The latest tally from Tuesday's election showed Sata with 639,787 votes against 542,362 for incumbent Rupiah Banda, leader of the Movement for Multi-party Democracy (MMD) party that has run the former British colony since one-party rule ended in 1991.

The Election Commission tally was based on 85 out of 150 constituencies.

Despite the strong showing for 74-year-old Sata -- nicknamed King Cobra for his vicious tongue -- the drip-by-drip release of results has sparked rumors of vote rigging, angering Sata supporters in particular.

Hackers who hit the Election Commission website overnight, posting false results showing Sata on course for a landslide, have only added to the confusion and tension of what was already a neck-and-neck run-off between two old rivals.

Youths fought running battles with riot police in the northern Copper Belt towns of Ndola and Kitwe, 250 km (150 miles) north of Lusaka, setting fire to vehicles and markets in the normally peaceful southern African country's economic heartland, police, residents and local media said.

They are on the streets with stones and we can only urge them to stop the riotous behavior, Copper Belt police chief Martin Malama told Reuters. There were no reports of injuries and it was too early to assess the extent of damage, he added.

State radio reported that crowds of protesters had also blocked the main road between Kitwe and Chingola, another mining town near the border with Democratic Republic of Congo, suggesting high levels of tension across the region.

Despite the unrest, Election Commission Chairwoman Irene Mambilima said she would not be rushed into releasing results that had not been double- and triple-checked.

The verification of these results is very important. We ask political parties to tell their supporters to remain peaceful, she told reporters, adding that the full result should be known by Thursday evening.

The High Court in Lusaka earlier on Thursday banned three private media outlets from speculating on the outcome of the September 20 election, further angering Sata's young urban support base.

The European Union's observer mission said the poll had been generally well organized and that ballot counting had gone smoothly barring a few glitches, but it criticized state media for lacking any degree of balance during the campaign.

BANDA CATCH-UP?

Despite the early lead for Sata, a vocal critic of Chinese mining investment, Banda is expected to close the gap as the countryside constituencies where he counts his major support start to deliver their results.

As such, the race may go right to the wire -- as it did in a 2008 run-off which Sata lost by just 35,000 votes, or two percent of the electorate.

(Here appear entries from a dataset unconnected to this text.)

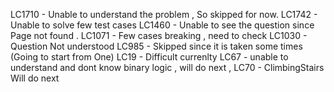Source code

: LC1710 - Unable to understand the problem , So skipped for now. 
LC1742 - Unable to solve few test cases
LC1460 - Unable to see the question since Page not found . 
LC1071 - Few cases breaking , need to check 
LC1030 - Question Not understood
LC985 - Skipped since it is taken some times (Going to start from One)
LC19 - Difficult currenlty
LC67 - unable to understand and dont know binary logic , will do next ,
LC70 - ClimbingStairs Will do next 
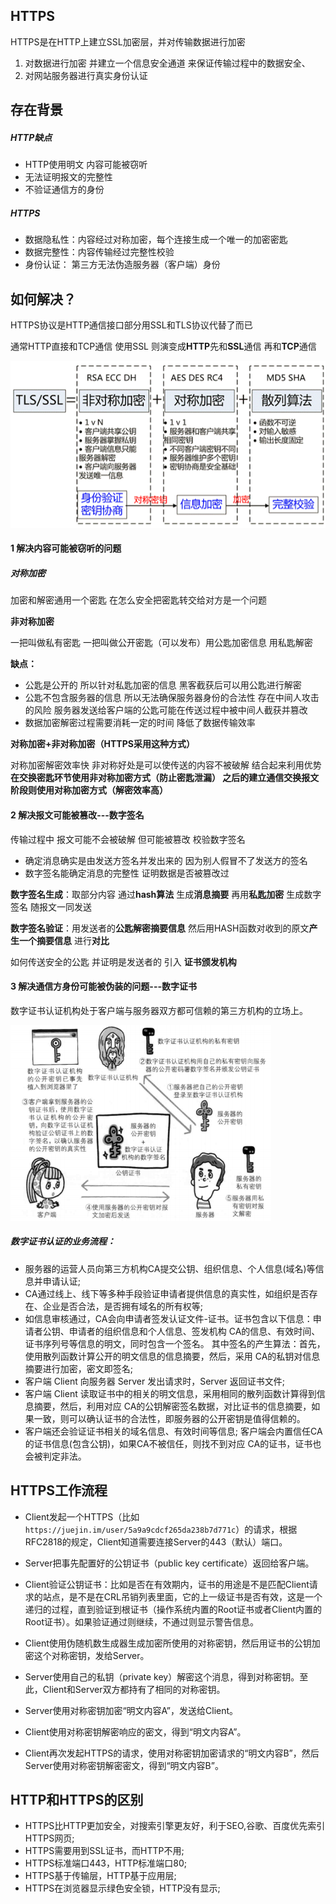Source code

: ## HTTPS

HTTPS是在HTTP上建立SSL加密层，并对传输数据进行加密

1. 对数据进行加密 并建立一个信息安全通道 来保证传输过程中的数据安全、
2. 对网站服务器进行真实身份认证

## 存在背景

##### HTTP缺点

* HTTP使用明文 内容可能被窃听
* 无法证明报文的完整性
* 不验证通信方的身份

##### HTTPS

* 数据隐私性：内容经过对称加密，每个连接生成一个唯一的加密密匙
* 数据完整性：内容传输经过完整性校验
* 身份认证： 第三方无法伪造服务器（客户端）身份

## 如何解决？

HTTPS协议是HTTP通信接口部分用SSL和TLS协议代替了而已

通常HTTP直接和TCP通信 使用SSL 则演变成**HTTP**先和**SSL**通信 再和**TCP**通信

![](/assets/68747470733a2f2f757365722d676f6c642d63646e2e786974752e696f2f323031382f31322f32322f313637643438626337376565363966383f773d35363126683d32393726663d706e6726733d313430313839.png)

#### 1 解决内容可能被窃听的问题

##### 对称加密

加密和解密通用一个密匙 在怎么安全把密匙转交给对方是一个问题

**非对称加密**

一把叫做私有密匙 一把叫做公开密匙（可以发布）用公匙加密信息 用私匙解密

**缺点：**

* 公匙是公开的 所以针对私匙加密的信息 黑客截获后可以用公匙进行解密
* 公匙不包含服务器的信息 所以无法确保服务器身份的合法性 存在中间人攻击的风险 服务器发送给客户端的公匙可能在传送过程中被中间人截获并篡改
* 数据加密解密过程需要消耗一定的时间 降低了数据传输效率

**对称加密+非对称加密（HTTPS采用这种方式）**

对称加密解密效率快 非对称好处是可以使传送的内容不被破解 结合起来利用优势 **在交换密匙环节使用非对称加密方式（防止密匙泄漏） 之后的建立通信交换报文阶段则使用对称加密方式（解密效率高）**

#### 2 解决报文可能被篡改---数字签名

传输过程中 报文可能不会被破解 但可能被篡改 校验数字签名

* 确定消息确实是由发送方签名并发出来的 因为别人假冒不了发送方的签名
* 数字签名能确定消息的完整性 证明数据是否被篡改过

**数字签名生成**：取部分内容 通过**hash算法** 生成**消息摘要** 再用**私匙加密** 生成数字签名 随报文一同发送

**数字签名验证**：用发送者的**公匙解密摘要信息** 然后用HASH函数对收到的原文**产生一个摘要信息** 进行**对比**

如何传送安全的公匙 并证明是发送者的 引入 **证书颁发机构**

#### 3 解决通信方身份可能被伪装的问题---数字证书

数字证书认证机构处于客户端与服务器双方都可信赖的第三方机构的立场上。

![](/assets/68747470733a2f2f757365722d676f6c642d63646e2e786974752e696f2f323031382f31322f32332f313637643934373132613563656230653f773d34313726683d33313326663d706e6726733d3937373635.png)

##### **数字证书认证**的业务流程：

* 服务器的运营人员向第三方机构CA提交公钥、组织信息、个人信息\(域名\)等信息并申请认证;
* CA通过线上、线下等多种手段验证申请者提供信息的真实性，如组织是否存在、企业是否合法，是否拥有域名的所有权等;
* 如信息审核通过，CA会向申请者签发认证文件-证书。证书包含以下信息：申请者公钥、申请者的组织信息和个人信息、签发机构 CA的信息、有效时间、证书序列号等信息的明文，同时包含一个签名。 其中签名的产生算法：首先，使用散列函数计算公开的明文信息的信息摘要，然后，采用 CA的私钥对信息摘要进行加密，密文即签名;
* 客户端 Client 向服务器 Server 发出请求时，Server 返回证书文件;
* 客户端 Client 读取证书中的相关的明文信息，采用相同的散列函数计算得到信息摘要，然后，利用对应 CA的公钥解密签名数据，对比证书的信息摘要，如果一致，则可以确认证书的合法性，即服务器的公开密钥是值得信赖的。
* 客户端还会验证证书相关的域名信息、有效时间等信息; 客户端会内置信任CA的证书信息\(包含公钥\)，如果CA不被信任，则找不到对应 CA的证书，证书也会被判定非法。

## HTTPS工作流程

* Client发起一个HTTPS（比如`https://juejin.im/user/5a9a9cdcf265da238b7d771c`）的请求，根据RFC2818的规定，Client知道需要连接Server的443（默认）端口。

* Server把事先配置好的公钥证书（public key certificate）返回给客户端。

* Client验证公钥证书：比如是否在有效期内，证书的用途是不是匹配Client请求的站点，是不是在CRL吊销列表里面，它的上一级证书是否有效，这是一个递归的过程，直到验证到根证书（操作系统内置的Root证书或者Client内置的Root证书）。如果验证通过则继续，不通过则显示警告信息。

* Client使用伪随机数生成器生成加密所使用的对称密钥，然后用证书的公钥加密这个对称密钥，发给Server。

* Server使用自己的私钥（private key）解密这个消息，得到对称密钥。至此，Client和Server双方都持有了相同的对称密钥。
* Server使用对称密钥加密“明文内容A”，发送给Client。
* Client使用对称密钥解密响应的密文，得到“明文内容A”。
* Client再次发起HTTPS的请求，使用对称密钥加密请求的“明文内容B”，然后Server使用对称密钥解密密文，得到“明文内容B”。

## HTTP和HTTPS的区别

* HTTPS比HTTP更加安全，对搜索引擎更友好，利于SEO,谷歌、百度优先索引HTTPS网页;
* HTTPS需要用到SSL证书，而HTTP不用;
* HTTPS标准端口443，HTTP标准端口80;
* HTTPS基于传输层，HTTP基于应用层;
* HTTPS在浏览器显示绿色安全锁，HTTP没有显示;



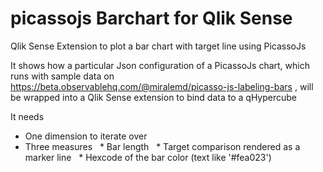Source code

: # picassojs Barchart for Qlik Sense
Qlik Sense Extension to plot a bar chart with target line using PicassoJs

It shows how a particular Json configuration of a PicassoJs chart, which runs with sample data on https://beta.observablehq.com/@miralemd/picasso-js-labeling-bars , will be wrapped into a Qlik Sense extension to bind data to a qHypercube 

It needs
* One dimension to iterate over
* Three measures
   * Bar length
   * Target comparison rendered as a marker line
   * Hexcode of the bar color (text like '#fea023')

Sata toned down his rhetoric against foreign mining firms in the closing stages of the six-week campaign but a victory for him would still cloud the investment outlook for what has been one of frontier Africa's most attractive prospects.

Political risk analysts, who were divided on the final result, said a Sata defeat might trigger unrest although added that it was likely to be short-lived and have no impact on copper output or the wider economy.

If Sata loses a close election and rejects the outcome there will be some unrest in Lusaka and the Copper Belt but it will be contained, research firm Eurasia said.